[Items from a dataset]
**********
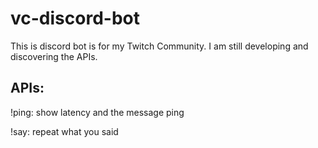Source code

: # vc-discord-bot

This is discord bot is for my Twitch Community. I am still developing and discovering the APIs.

## APIs:

!ping: show latency and the message ping

!say: repeat what you said
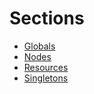 # Sections

* [Globals](globals/globals.md)
* [Nodes](nodes/nodes.md)
* [Resources](resources/resources.md)
* [Singletons](singletons/singletons.md)

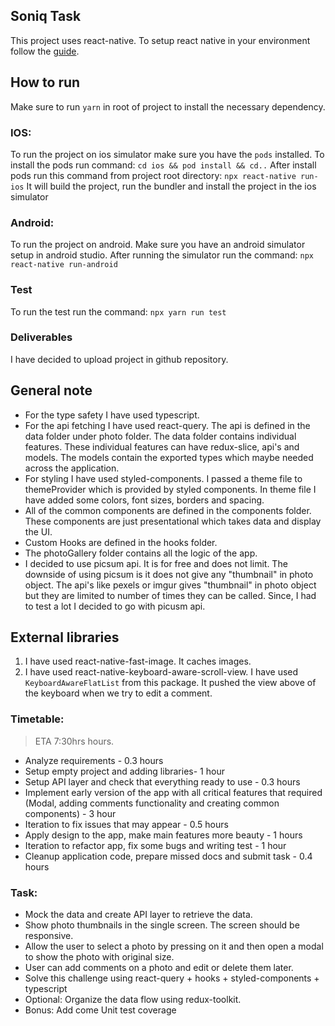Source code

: ## Soniq Task

This project uses react-native. To setup react native in your environment follow the [guide](https://reactnative.dev/docs/environment-setup).

## How to run

Make sure to run `yarn` in root of project to install the necessary dependency.

### IOS:

To run the project on ios simulator make sure you have the `pods` installed. To install the pods run command:
`cd ios && pod install && cd..`
After install pods run this command from project root directory:
`npx react-native run-ios`
It will build the project, run the bundler and install the project in the ios simulator

### Android:

To run the project on android. Make sure you have an android simulator setup in android studio. After running the simulator run the command:
`npx react-native run-android`

### Test

To run the test run the command:
`npx yarn run test`

### Deliverables

I have decided to upload project in github repository.

## General note

- For the type safety I have used typescript.
- For the api fetching I have used react-query. The api is defined in the data folder under photo folder. The data folder contains individual features. These individual features can have redux-slice, api's and models. The models contain the exported types which maybe needed across the application.
- For styling I have used styled-components. I passed a theme file to themeProvider which is provided by styled components. In theme file I have added some colors, font sizes, borders and spacing.
- All of the common components are defined in the components folder. These components are just presentational which takes data and display the UI.
- Custom Hooks are defined in the hooks folder.
- The photoGallery folder contains all the logic of the app.
- I decided to use picsum api. It is for free and does not limit. The downside of using picsum is it does not give any "thumbnail" in photo object. The api's like pexels or imgur gives "thumbnail" in photo object but they are limited to number of times they can be called. Since, I had to test a lot I decided to go with picusm api.

## External libraries

1. I have used react-native-fast-image. It caches images.
2. I have used react-native-keyboard-aware-scroll-view. I have used `KeyboardAwareFlatList` from this package. It pushed the view above of the keyboard when we try to edit a comment.

### Timetable:

> ETA 7:30hrs hours.

- Analyze requirements - 0.3 hours
- Setup empty project and adding libraries- 1 hour
- Setup API layer and check that everything ready to use - 0.3 hours
- Implement early version of the app with all critical features that required (Modal, adding comments functionality and creating common components) - 3 hour
- Iteration to fix issues that may appear - 0.5 hours
- Apply design to the app, make main features more beauty - 1 hours
- Iteration to refactor app, fix some bugs and writing test - 1 hour
- Cleanup application code, prepare missed docs and submit task - 0.4 hours

### Task:

- Mock the data and create API layer to retrieve the data.
- Show photo thumbnails in the single screen. The screen should be responsive.
- Allow the user to select a photo by pressing on it and then open a modal to show the photo with original size.
- User can add comments on a photo and edit or delete them later.
- Solve this challenge using react-query + hooks + styled-components + typescript
- Optional: Organize the data flow using redux-toolkit.
- Bonus: Add come Unit test coverage
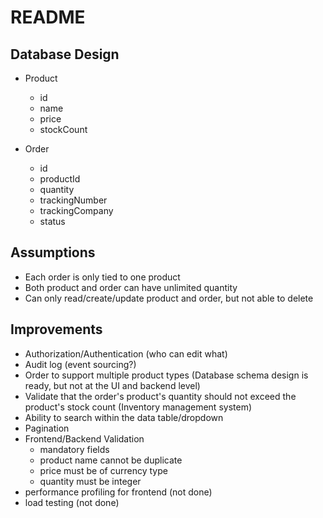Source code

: # README


## Database Design

- Product
  - id
  - name
  - price
  - stockCount


- Order
  - id
  - productId
  - quantity
  - trackingNumber
  - trackingCompany
  - status
## Assumptions

- Each order is only tied to one product
- Both product and order can have unlimited quantity
- Can only read/create/update product and order, but not able to delete


## Improvements
- Authorization/Authentication (who can edit what)
- Audit log (event sourcing?)
- Order to support multiple product types (Database schema design is ready, but not at the UI and backend level)
- Validate that the order's product's quantity should not exceed the product's stock count (Inventory management system)
- Ability to search within the data table/dropdown
- Pagination
- Frontend/Backend Validation
  - mandatory fields
  - product name cannot be duplicate
  - price must be of currency type
  - quantity must be integer
- performance profiling for frontend (not done)
- load testing (not done)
**********
Task objective
Return every line holding the word "hooks" from the records.

Result
- Custom Hooks are defined in the hooks folder.
- Solve this challenge using react-query + hooks + styled-components + typescript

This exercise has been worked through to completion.